----- TASK MATERIAL

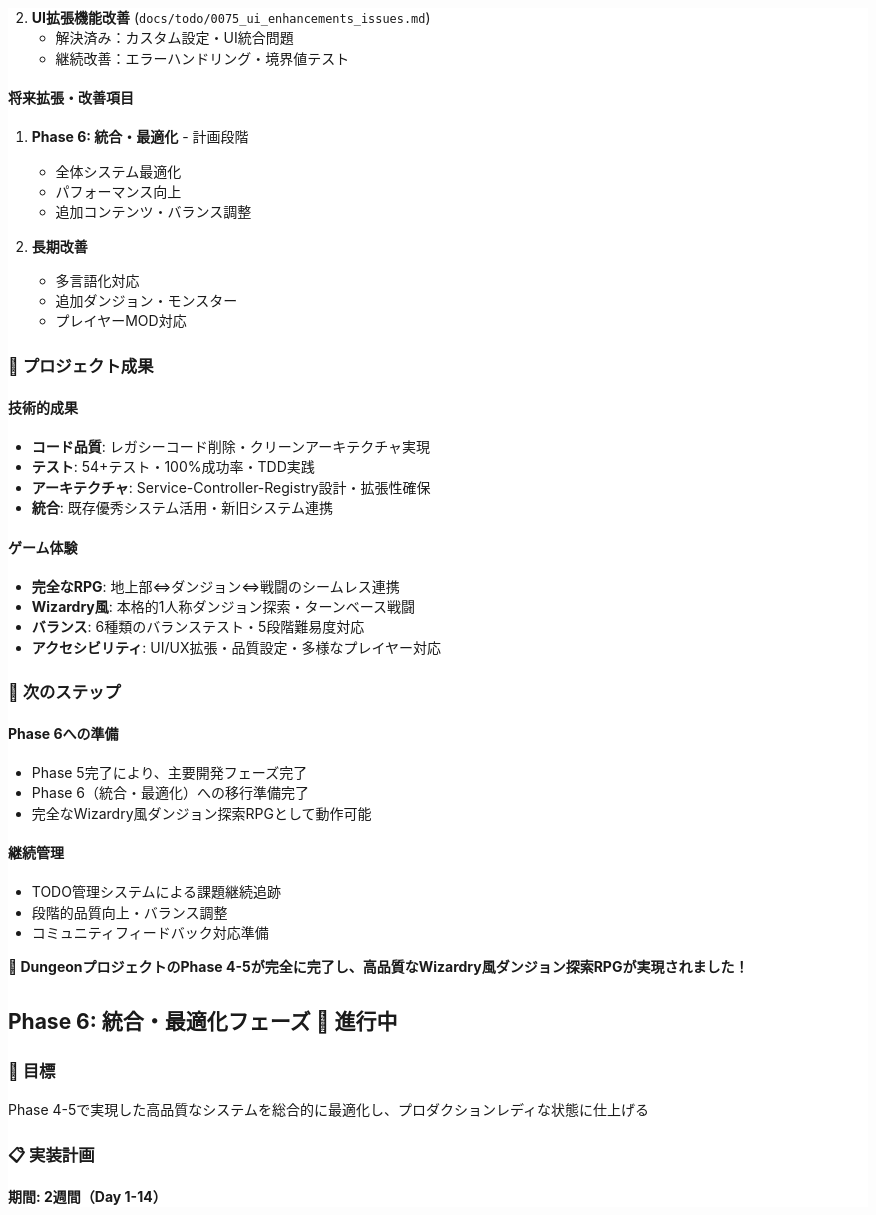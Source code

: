 2. **UI拡張機能改善** (`docs/todo/0075_ui_enhancements_issues.md`)  
   - 解決済み：カスタム設定・UI統合問題
   - 継続改善：エラーハンドリング・境界値テスト

#### **将来拡張・改善項目**
1. **Phase 6: 統合・最適化** - 計画段階
   - 全体システム最適化
   - パフォーマンス向上
   - 追加コンテンツ・バランス調整

2. **長期改善**
   - 多言語化対応
   - 追加ダンジョン・モンスター
   - プレイヤーMOD対応

### 🚀 **プロジェクト成果**

#### **技術的成果**
- **コード品質**: レガシーコード削除・クリーンアーキテクチャ実現
- **テスト**: 54+テスト・100%成功率・TDD実践
- **アーキテクチャ**: Service-Controller-Registry設計・拡張性確保
- **統合**: 既存優秀システム活用・新旧システム連携

#### **ゲーム体験**
- **完全なRPG**: 地上部⇔ダンジョン⇔戦闘のシームレス連携
- **Wizardry風**: 本格的1人称ダンジョン探索・ターンベース戦闘
- **バランス**: 6種類のバランステスト・5段階難易度対応
- **アクセシビリティ**: UI/UX拡張・品質設定・多様なプレイヤー対応

### 🎯 **次のステップ**

#### **Phase 6への準備**
- Phase 5完了により、主要開発フェーズ完了
- Phase 6（統合・最適化）への移行準備完了
- 完全なWizardry風ダンジョン探索RPGとして動作可能

#### **継続管理**
- TODO管理システムによる課題継続追跡
- 段階的品質向上・バランス調整
- コミュニティフィードバック対応準備

**🎉 DungeonプロジェクトのPhase 4-5が完全に完了し、高品質なWizardry風ダンジョン探索RPGが実現されました！**

## Phase 6: 統合・最適化フェーズ 🚀 **進行中**

### 🎯 **目標**
Phase 4-5で実現した高品質なシステムを総合的に最適化し、プロダクションレディな状態に仕上げる

### 📋 **実装計画**

#### **期間**: 2週間（Day 1-14）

----------

Which lines run from the one containing "- 全体システム最適化" to the end of the entries above? Quote exactly those, and only those.

   - 全体システム最適化
   - パフォーマンス向上
   - 追加コンテンツ・バランス調整

2. **長期改善**
   - 多言語化対応
   - 追加ダンジョン・モンスター
   - プレイヤーMOD対応

### 🚀 **プロジェクト成果**

#### **技術的成果**
- **コード品質**: レガシーコード削除・クリーンアーキテクチャ実現
- **テスト**: 54+テスト・100%成功率・TDD実践
- **アーキテクチャ**: Service-Controller-Registry設計・拡張性確保
- **統合**: 既存優秀システム活用・新旧システム連携

#### **ゲーム体験**
- **完全なRPG**: 地上部⇔ダンジョン⇔戦闘のシームレス連携
- **Wizardry風**: 本格的1人称ダンジョン探索・ターンベース戦闘
- **バランス**: 6種類のバランステスト・5段階難易度対応
- **アクセシビリティ**: UI/UX拡張・品質設定・多様なプレイヤー対応

### 🎯 **次のステップ**

#### **Phase 6への準備**
- Phase 5完了により、主要開発フェーズ完了
- Phase 6（統合・最適化）への移行準備完了
- 完全なWizardry風ダンジョン探索RPGとして動作可能

#### **継続管理**
- TODO管理システムによる課題継続追跡
- 段階的品質向上・バランス調整
- コミュニティフィードバック対応準備

**🎉 DungeonプロジェクトのPhase 4-5が完全に完了し、高品質なWizardry風ダンジョン探索RPGが実現されました！**

## Phase 6: 統合・最適化フェーズ 🚀 **進行中**

### 🎯 **目標**
Phase 4-5で実現した高品質なシステムを総合的に最適化し、プロダクションレディな状態に仕上げる

### 📋 **実装計画**

#### **期間**: 2週間（Day 1-14）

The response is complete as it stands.